At the center of that quest is Newport Beach resident Bill Sharp,
who organizes the trips and managed Monday’s flight and the plane’s
public mooring in China Cove that continues today.
Pre-flight, on the ground at John Wayne Airport, the Clipper
looked like a fat, freshly painted boar. It had minutes earlier flown
in from Kingman, Ariz., where it had been emblazoned with Billabong’s
logo and colors. Its girth and height were inflated by the dozen
sleek corporate jets nearby.
Equipped to carry 1,680 gallons of gas, the plane can fly for
about 17 hours at 155 knots -- nearly 180 miles -- per hour, said
Mike Castillo, one of the plane’s two pilots.

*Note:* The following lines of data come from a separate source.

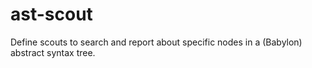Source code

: # ast-scout
Define scouts to search and report about specific nodes in a (Babylon) abstract syntax tree.

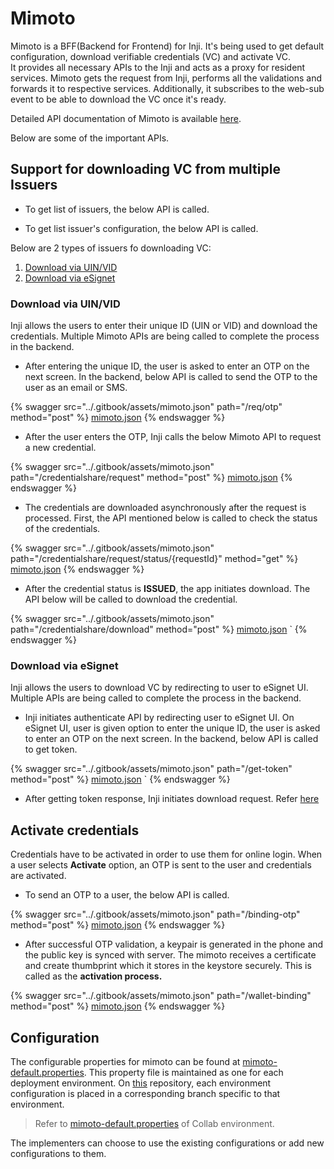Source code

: # Mimoto

Mimoto is a BFF(Backend for Frontend) for Inji. It's being used to get default configuration, download verifiable credentials (VC) and activate VC.  
It provides all necessary APIs to the Inji and acts as a proxy for resident services. Mimoto gets the request from Inji, performs all the validations and forwards it to respective services. 
Additionally, it subscribes to the web-sub event to be able to download the VC once it's ready. 

Detailed API documentation of Mimoto is available [here](https://mosip.stoplight.io/docs/mimoto).

Below are some of the important APIs.

## Support for downloading VC from multiple Issuers

* To get list of issuers, the below API is called.

[//]: <> (Add get issuers endpoint)

* To get list issuer's configuration, the below API is called.

[//]: <> (Add get issuer's config endpoint)

Below are 2 types of issuers fo downloading VC:
1. [Download via UIN/VID](#download-via-uinvid)
2. [Download via eSignet](#download-via-esignet)

### Download via UIN/VID

Inji allows the users to enter their unique ID (UIN or VID) and download the credentials. Multiple Mimoto APIs are being called to complete the process in the backend.

* After entering the unique ID, the user is asked to enter an OTP on the next screen. In the backend, below API is called to send the OTP to the user as an email or SMS.

{% swagger src="../.gitbook/assets/mimoto.json" path="/req/otp" method="post" %}
[mimoto.json](../.gitbook/assets/mimoto.json)
{% endswagger %}

* After the user enters the OTP, Inji calls the below Mimoto API to request a new credential.

{% swagger src="../.gitbook/assets/mimoto.json" path="/credentialshare/request" method="post" %}
[mimoto.json](../.gitbook/assets/mimoto.json)
{% endswagger %}

* The credentials are downloaded asynchronously after the request is processed. First, the API mentioned below is called to check the status of the credentials.

{% swagger src="../.gitbook/assets/mimoto.json" path="/credentialshare/request/status/{requestId}" method="get" %}
[mimoto.json](../.gitbook/assets/mimoto.json)
{% endswagger %}

* After the credential status is **ISSUED**, the app initiates download. The API below will be called to download the credential.

{% swagger src="../.gitbook/assets/mimoto.json" path="/credentialshare/download" method="post" %}
[mimoto.json](../.gitbook/assets/mimoto.json) `
{% endswagger %}

### Download via eSignet

Inji allows the users to download VC by redirecting to user to eSignet UI. Multiple APIs are being called to complete the process in the backend.

* Inji initiates authenticate API by redirecting user to eSignet UI. On eSignet UI, user is given option to enter the unique ID, the user is asked to enter an OTP on the next screen. In the backend, below API is called to get token.

{% swagger src="../.gitbook/assets/mimoto.json" path="/get-token" method="post" %}
[mimoto.json](../.gitbook/assets/mimoto.json) `
{% endswagger %}

* After getting token response, Inji initiates download request. Refer [here](./esignet.md#download-vc) 

## Activate credentials

Credentials have to be activated in order to use them for online login. When a user selects **Activate** option, an OTP is sent to the user and credentials are activated.

* To send an OTP to a user, the below API is called.

{% swagger src="../.gitbook/assets/mimoto.json" path="/binding-otp" method="post" %}
[mimoto.json](../.gitbook/assets/mimoto.json)
{% endswagger %}

* After successful OTP validation, a keypair is generated in the phone and the public key is synced with server. The mimoto receives a certificate and create thumbprint which it stores in the keystore securely. This is called as the **activation process.**

{% swagger src="../.gitbook/assets/mimoto.json" path="/wallet-binding" method="post" %}
[mimoto.json](../.gitbook/assets/mimoto.json)
{% endswagger %}

## Configuration

The configurable properties for mimoto can be found at [mimoto-default.properties](https://github.com/mosip/mosip-config/blob/collab/mimoto-default.properties). This property file is maintained as one for each deployment environment. On [this](https://github.com/mosip/mosip-config) repository, each environment configuration is placed in a corresponding branch specific to that environment.

> Refer to [mimoto-default.properties](https://github.com/mosip/mosip-config/blob/collab/mimoto-default.properties) of Collab environment.

The implementers can choose to use the existing configurations or add new configurations to them.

“It is, indeed, Hawaii capable,” Castillo added. “And after
Hawaii, everything’s in range.”
Once properly outfitted, it will have bunks and storage for
surfboards and will carry beneath its wings the personal watercraft
the surfers use to tow into otherwise impossibly big waves. It can
land and take off in open ocean, provided the seas aren’t too rough,
and operate as a boat, capable of propelling itself through the
water.
This being the plane’s maiden flight -- as maiden as a 1951 plane
can be -- there was a mix of nervousness and stoked enthusiasm among
the half-dozen surfers aboard.
“Is it cool to talk on the phone?” Hawaiian big-wave surfer Shane
Dorian asked Laguna Beach’s Donavon Frankenreiter as the plane taxied
toward takeoff.
“I’m saying goodbye to my dad,” Frankenreiter replied.
His fear was obviously feigned. As the plane circled off Corona
del Mar and banked just above Newport’s big-wave claim to fame, The
Wedge, Frankenreiter led the screaming surfers who hung partway out
the plane’s rear door, their yells escalating as the plane tipped
deeper into turns that pressed the G-forces into their chests.
“This is incredible,” Frankenreiter said over the roar of the
engines and the shake of the plane. “This year coming up is going to
be ... we’re going to be in spots we’ve never seen.
“Oh my god, it’s going to be nuts!”
After its three circles off the coast, the plane splashed down,
water shooting past windows as on an exaggerated water ride. It then
was towed into the harbor.
Once bobbing on the water, reality quickly intruded back into the
scene.
“Hey, Scott Peterson got the death penalty,” Santa Cruz surfer
Adam Replogle announced, cellphone still at his ear.